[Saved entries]
╔══
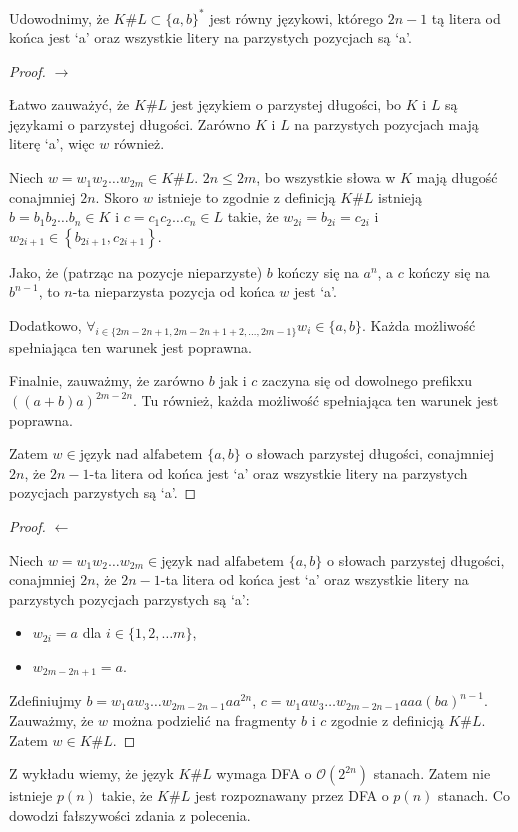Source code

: \documentclass{article}
\theoremstyle{definition}
\theoremstyle{remark}
\begin{document}
Udowodnimy, że \(K \# L \subset \{ a, b \}^*\) jest równy językowi, którego
\(2n-1\) tą litera od końca jest `a' oraz wszystkie litery na parzystych
pozycjach są `a'.

\begin{proof}

    \(\rightarrow\)

    Łatwo zauważyć, że \(K \# L\) jest językiem o parzystej długości, bo \(K\) i \(L\) są językami o parzystej długości.
    Zarówno \(K\) i \(L\) na parzystych pozycjach mają literę `a', więc \(w\) również.

    Niech \(w = w_1 w_2 \ldots w_{2m} \in K \# L\). \(2n \leq 2m\), bo wszystkie
    słowa w \(K\) mają długość conajmniej \(2n\). Skoro \(w\) istnieje to zgodnie z
    definicją \(K \# L\) istnieją \(b=b_1 b_2 \ldots b_n \in K\) i \(c=c_1 c_2
    \ldots c_n \in L\) takie, że \(w_{2i} = b_{2i} = c_{2i}\) i \(w_{2i+1} \in
    \left\{ b_{2i+1}, c_{2i+1} \right\}\).

    Jako, że (patrząc na pozycje nieparzyste) \(b\) kończy się na \(a^n\), a \(c\)
    kończy się na \(b^{n-1}\), to \(n\)-ta nieparzysta pozycja od końca \(w\) jest
    `a'.

    Dodatkowo, \( \forall_{i \in \{2m - 2n + 1, 2m - 2n + 1 + 2, \ldots, 2m - 1 \}}
    w_i \in \{ a,b \}\). Każda możliwość spełniająca ten warunek jest poprawna.

    Finalnie, zauważmy, że zarówno \(b\) jak i \(c\) zaczyna się od dowolnego
    prefikxu \( ((a+b)a)^{2m-2n} \). Tu również, każda możliwość spełniająca ten
    warunek jest poprawna.

    Zatem \(w \in \text{język nad alfabetem } \{ a, b \}\) o słowach parzystej
    długości, conajmniej \(2n\), że \(2n-1\)-ta litera od końca jest `a' oraz
    wszystkie litery na parzystych pozycjach parzystych są `a'.

\end{proof}

\begin{proof}

    \(\leftarrow\)

    Niech \(w = w_1 w_2 \ldots w_{2m}\in \text{język nad alfabetem } \{ a, b \}\) o
    słowach parzystej długości, conajmniej \(2n\), że \(2n-1\)-ta litera od końca
    jest `a' oraz wszystkie litery na parzystych pozycjach parzystych są `a':

    \begin{itemize}
        \item \(w_{2i} = a\) dla \(i \in \{1, 2, \ldots m\}\),
        \item \(w_{2m-2n+1} = a\).
    \end{itemize}

    Zdefiniujmy \(b = w_1 a w_3 \ldots w_{2m-2n-1} a a^{2n}\), \(c = w_1 a w_3
    \ldots w_{2m-2n-1} a a a (ba)^{n-1}\). Zauważmy, że \(w\) można podzielić na
    fragmenty \(b\) i \(c\) zgodnie z definicją \(K \# L\). Zatem \(w \in K \# L\).

\end{proof}

Z wykładu wiemy, że język \(K \# L\) wymaga DFA o \( \mathcal{O}(2^{2n}) \) stanach.
Zatem nie istnieje \(p(n)\) takie, że \(K \# L\) jest rozpoznawany przez DFA o \(p(n)\) stanach.
Co dowodzi fałszywości zdania z polecenia.
\end{document}
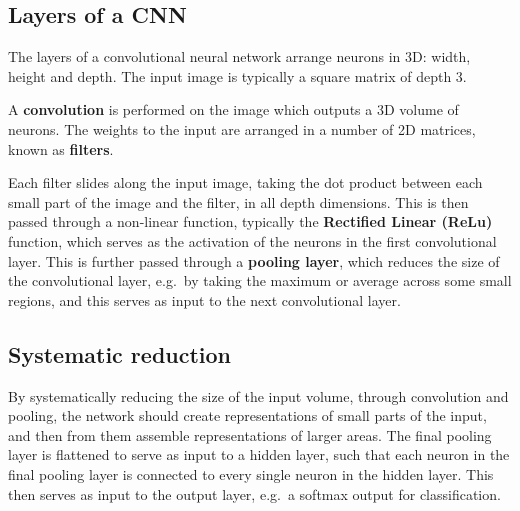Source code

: \documentclass[%
oneside,                 %
final,                   %
10pt]{article}
\begin{document}
\subsection*{Layers of a CNN}
The layers of a convolutional neural network arrange neurons in 3D: width, height and depth.  
The input image is typically a square matrix of depth 3. 

A \textbf{convolution} is performed on the image which outputs
a 3D volume of neurons. The weights to the input are arranged in a number of 2D matrices, known as \textbf{filters}.


Each filter slides along the input image, taking the dot product
between each small part of the image and the filter, in all depth
dimensions. This is then passed through a non-linear function,
typically the \textbf{Rectified Linear (ReLu)} function, which serves as the
activation of the neurons in the first convolutional layer. This is
further passed through a \textbf{pooling layer}, which reduces the size of the
convolutional layer, e.g.~by taking the maximum or average across some
small regions, and this serves as input to the next convolutional
layer.


\subsection*{Systematic reduction}

By systematically reducing the size of the input volume, through
convolution and pooling, the network should create representations of
small parts of the input, and then from them assemble representations
of larger areas.  The final pooling layer is flattened to serve as
input to a hidden layer, such that each neuron in the final pooling
layer is connected to every single neuron in the hidden layer. This
then serves as input to the output layer, e.g.~a softmax output for
classification.


\end{document}
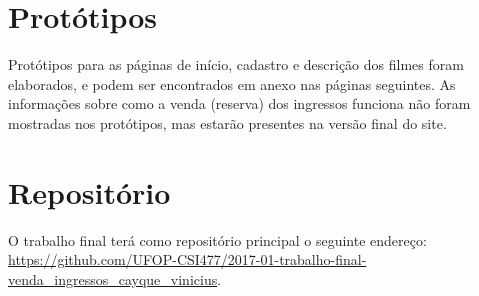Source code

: \documentclass[10pt,a4paper,article]{abntex2}
\begin{document}
	\section{Protótipos}
		  Protótipos para as páginas de início, cadastro e descrição dos filmes foram elaborados, e podem ser encontrados em anexo nas páginas seguintes. As informações sobre como a venda (reserva) dos ingressos funciona não foram mostradas nos protótipos, mas estarão presentes na versão final do site.

	\section{Repositório}

		O trabalho final terá como repositório principal o seguinte endereço: \url{https://github.com/UFOP-CSI477/2017-01-trabalho-final-venda_ingressos_cayque_vinicius}.
\end{document}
╚══
--- Exercise aim ---
Restate each line above exactly, keeping pictures out.

--- Solution to this task ---
Source code

: \documentclass{article}
\theoremstyle{definition}
\theoremstyle{remark}
\begin{document}
Udowodnimy, że \(K \# L \subset \{ a, b \}^*\) jest równy językowi, którego
\(2n-1\) tą litera od końca jest `a' oraz wszystkie litery na parzystych
pozycjach są `a'.

\begin{proof}

    \(\rightarrow\)

    Łatwo zauważyć, że \(K \# L\) jest językiem o parzystej długości, bo \(K\) i \(L\) są językami o parzystej długości.
    Zarówno \(K\) i \(L\) na parzystych pozycjach mają literę `a', więc \(w\) również.

    Niech \(w = w_1 w_2 \ldots w_{2m} \in K \# L\). \(2n \leq 2m\), bo wszystkie
    słowa w \(K\) mają długość conajmniej \(2n\). Skoro \(w\) istnieje to zgodnie z
    definicją \(K \# L\) istnieją \(b=b_1 b_2 \ldots b_n \in K\) i \(c=c_1 c_2
    \ldots c_n \in L\) takie, że \(w_{2i} = b_{2i} = c_{2i}\) i \(w_{2i+1} \in
    \left\{ b_{2i+1}, c_{2i+1} \right\}\).

    Jako, że (patrząc na pozycje nieparzyste) \(b\) kończy się na \(a^n\), a \(c\)
    kończy się na \(b^{n-1}\), to \(n\)-ta nieparzysta pozycja od końca \(w\) jest
    `a'.

    Dodatkowo, \( \forall_{i \in \{2m - 2n + 1, 2m - 2n + 1 + 2, \ldots, 2m - 1 \}}
    w_i \in \{ a,b \}\). Każda możliwość spełniająca ten warunek jest poprawna.

    Finalnie, zauważmy, że zarówno \(b\) jak i \(c\) zaczyna się od dowolnego
    prefikxu \( ((a+b)a)^{2m-2n} \). Tu również, każda możliwość spełniająca ten
    warunek jest poprawna.

    Zatem \(w \in \text{język nad alfabetem } \{ a, b \}\) o słowach parzystej
    długości, conajmniej \(2n\), że \(2n-1\)-ta litera od końca jest `a' oraz
    wszystkie litery na parzystych pozycjach parzystych są `a'.

\end{proof}

\begin{proof}

    \(\leftarrow\)

    Niech \(w = w_1 w_2 \ldots w_{2m}\in \text{język nad alfabetem } \{ a, b \}\) o
    słowach parzystej długości, conajmniej \(2n\), że \(2n-1\)-ta litera od końca
    jest `a' oraz wszystkie litery na parzystych pozycjach parzystych są `a':

    \begin{itemize}
        \item \(w_{2i} = a\) dla \(i \in \{1, 2, \ldots m\}\),
        \item \(w_{2m-2n+1} = a\).
    \end{itemize}

    Zdefiniujmy \(b = w_1 a w_3 \ldots w_{2m-2n-1} a a^{2n}\), \(c = w_1 a w_3
    \ldots w_{2m-2n-1} a a a (ba)^{n-1}\). Zauważmy, że \(w\) można podzielić na
    fragmenty \(b\) i \(c\) zgodnie z definicją \(K \# L\). Zatem \(w \in K \# L\).

\end{proof}

Z wykładu wiemy, że język \(K \# L\) wymaga DFA o \( \mathcal{O}(2^{2n}) \) stanach.
Zatem nie istnieje \(p(n)\) takie, że \(K \# L\) jest rozpoznawany przez DFA o \(p(n)\) stanach.
Co dowodzi fałszywości zdania z polecenia.
\end{document}
Source code

: \documentclass[%
oneside,                 %
final,                   %
10pt]{article}
\begin{document}
\subsection*{Layers of a CNN}
The layers of a convolutional neural network arrange neurons in 3D: width, height and depth.  
The input image is typically a square matrix of depth 3. 

A \textbf{convolution} is performed on the image which outputs
a 3D volume of neurons. The weights to the input are arranged in a number of 2D matrices, known as \textbf{filters}.


Each filter slides along the input image, taking the dot product
between each small part of the image and the filter, in all depth
dimensions. This is then passed through a non-linear function,
typically the \textbf{Rectified Linear (ReLu)} function, which serves as the
activation of the neurons in the first convolutional layer. This is
further passed through a \textbf{pooling layer}, which reduces the size of the
convolutional layer, e.g.~by taking the maximum or average across some
small regions, and this serves as input to the next convolutional
layer.


\subsection*{Systematic reduction}

By systematically reducing the size of the input volume, through
convolution and pooling, the network should create representations of
small parts of the input, and then from them assemble representations
of larger areas.  The final pooling layer is flattened to serve as
input to a hidden layer, such that each neuron in the final pooling
layer is connected to every single neuron in the hidden layer. This
then serves as input to the output layer, e.g.~a softmax output for
classification.


\end{document}
Source code

: \documentclass[10pt,a4paper,article]{abntex2}
\begin{document}
	\section{Protótipos}
		  Protótipos para as páginas de início, cadastro e descrição dos filmes foram elaborados, e podem ser encontrados em anexo nas páginas seguintes. As informações sobre como a venda (reserva) dos ingressos funciona não foram mostradas nos protótipos, mas estarão presentes na versão final do site.

	\section{Repositório}

		O trabalho final terá como repositório principal o seguinte endereço: \url{https://github.com/UFOP-CSI477/2017-01-trabalho-final-venda_ingressos_cayque_vinicius}.
\end{document}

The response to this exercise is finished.